WHAT IS EXPECTED. Output the records below verbatim, minus the pictures.

Collected data:
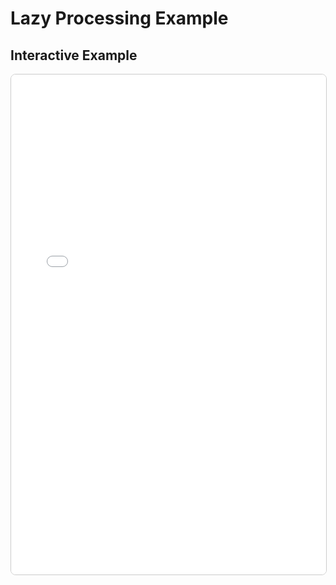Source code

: # Lazy Processing Example

## Interactive Example

<iframe src="02-lazy-processing.html" width="100%" height="800px" style="border:1px solid #ccc; border-radius:8px;"></iframe>

<!-- Add your existing content here -->

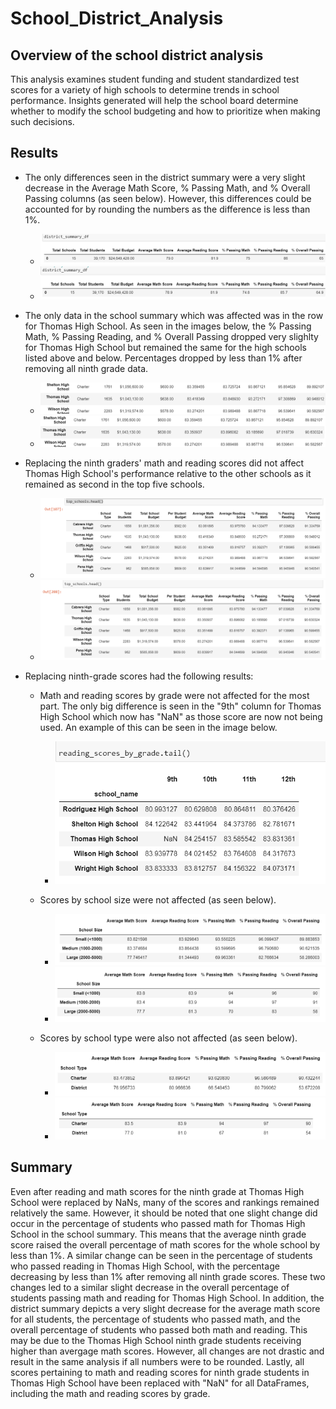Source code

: # School_District_Analysis

## Overview of the school district analysis
This analysis examines student funding and student standardized test scores for a variety of high schools to determine trends in school performance. Insights generated will  help the school board determine whether to modify the school budgeting and how to prioritize when making such decisions. 

## Results
- The only differences seen in the district summary were a very slight decrease in the Average Math Score, % Passing Math, and % Overall Passing columns (as seen below). However, this differences could be accounted for by rounding the numbers as the difference is less than 1%.
    - ![District Summary Before](Resources/District_Summary_Before.png)
    - ![District Summary After](Resources/District_Summary_After.png)
    
- The only data in the school summary which was affected was in the row for Thomas High School. As seen in the images below, the % Passing Math, % Passing Reading, and % Overall Passing dropped very slighlty for Thomas High School but remained the same for the high schools listed above and below. Percentages dropped by less than 1% after removing all ninth grade data. 
    - ![School Summary Before](Resources/School_Summary_Before.png)
    - ![School Summary After](Resources/School_Summary_After.png)
   
- Replacing the ninth graders' math and reading scores did not affect Thomas High School's performance relative to the other schools as it remained as second in the top five schools. 
    - ![Top Five Before](Resources/Top5_Before.png)
    - ![Top Five After](Resources/Top5_After.png)
    
- Replacing ninth-grade scores had the following results:
    - Math and reading scores by grade were not affected for the most part. The only big difference is seen in the "9th" column for Thomas High School which now has "NaN" as those score are now not being used. An example of this can be seen in the image below.
        - ![Reading Scores By Grade After](Resources/Reading_Scores_by_Grade_After.png)
        
    - Scores by school size were not affected (as seen below).
        - ![Scores By School Size Before](Resources/Scores_by_School_Size_Before.png)
        - ![Scores By School Size After](Resources/Scores_by_School_Size_After.png)
        
    - Scores by school type were also not affected (as seen below).
        - ![Scores By School Type Before](Resources/Scores_by_School_Type_Before.png)
        - ![Scores By School Type After](Resources/Scores_by_School_Type_After.png)

## Summary
Even after reading and math scores for the ninth grade at Thomas High School were replaced by NaNs, many of the scores and rankings remained relatively the same. However, it should be noted that one slight change did occur in the percentage of students who passed math for Thomas High School in the school summary. This means that the average ninth grade score raised the overall percentage of math scores for the whole school by less than 1%. A similar change can be seen in the percentage of students who passed reading in Thomas High School, with the percentage decreasing by less than 1% after removing all ninth grade scores. These two changes led to a similar slight decrease in the overall percentage of students passing math and reading for Thomas High School. In addition, the district summary depicts a very slight decrease for the average math score for all students, the percentage of students who passed math, and the overall percentage of students who passed both math and reading. This may be due to the Thomas High School ninth grade students receiving higher than avergage math scores. However, all changes are not drastic and result in the same analysis if all numbers were to be rounded. Lastly, all scores pertaining to math and reading scores for ninth grade students in Thomas High School have been replaced with "NaN" for all DataFrames, including the math and reading scores by grade.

WRITTEN RESPONSE.
Source code

: # Lazy Processing Example

## Interactive Example

<iframe src="02-lazy-processing.html" width="100%" height="800px" style="border:1px solid #ccc; border-radius:8px;"></iframe>

<!-- Add your existing content here -->

Source code

: # School_District_Analysis

## Overview of the school district analysis
This analysis examines student funding and student standardized test scores for a variety of high schools to determine trends in school performance. Insights generated will  help the school board determine whether to modify the school budgeting and how to prioritize when making such decisions. 

## Results
- The only differences seen in the district summary were a very slight decrease in the Average Math Score, % Passing Math, and % Overall Passing columns (as seen below). However, this differences could be accounted for by rounding the numbers as the difference is less than 1%.
    - ![District Summary Before](Resources/District_Summary_Before.png)
    - ![District Summary After](Resources/District_Summary_After.png)
    
- The only data in the school summary which was affected was in the row for Thomas High School. As seen in the images below, the % Passing Math, % Passing Reading, and % Overall Passing dropped very slighlty for Thomas High School but remained the same for the high schools listed above and below. Percentages dropped by less than 1% after removing all ninth grade data. 
    - ![School Summary Before](Resources/School_Summary_Before.png)
    - ![School Summary After](Resources/School_Summary_After.png)
   
- Replacing the ninth graders' math and reading scores did not affect Thomas High School's performance relative to the other schools as it remained as second in the top five schools. 
    - ![Top Five Before](Resources/Top5_Before.png)
    - ![Top Five After](Resources/Top5_After.png)
    
- Replacing ninth-grade scores had the following results:
    - Math and reading scores by grade were not affected for the most part. The only big difference is seen in the "9th" column for Thomas High School which now has "NaN" as those score are now not being used. An example of this can be seen in the image below.
        - ![Reading Scores By Grade After](Resources/Reading_Scores_by_Grade_After.png)
        
    - Scores by school size were not affected (as seen below).
        - ![Scores By School Size Before](Resources/Scores_by_School_Size_Before.png)
        - ![Scores By School Size After](Resources/Scores_by_School_Size_After.png)
        
    - Scores by school type were also not affected (as seen below).
        - ![Scores By School Type Before](Resources/Scores_by_School_Type_Before.png)
        - ![Scores By School Type After](Resources/Scores_by_School_Type_After.png)

## Summary
Even after reading and math scores for the ninth grade at Thomas High School were replaced by NaNs, many of the scores and rankings remained relatively the same. However, it should be noted that one slight change did occur in the percentage of students who passed math for Thomas High School in the school summary. This means that the average ninth grade score raised the overall percentage of math scores for the whole school by less than 1%. A similar change can be seen in the percentage of students who passed reading in Thomas High School, with the percentage decreasing by less than 1% after removing all ninth grade scores. These two changes led to a similar slight decrease in the overall percentage of students passing math and reading for Thomas High School. In addition, the district summary depicts a very slight decrease for the average math score for all students, the percentage of students who passed math, and the overall percentage of students who passed both math and reading. This may be due to the Thomas High School ninth grade students receiving higher than avergage math scores. However, all changes are not drastic and result in the same analysis if all numbers were to be rounded. Lastly, all scores pertaining to math and reading scores for ninth grade students in Thomas High School have been replaced with "NaN" for all DataFrames, including the math and reading scores by grade.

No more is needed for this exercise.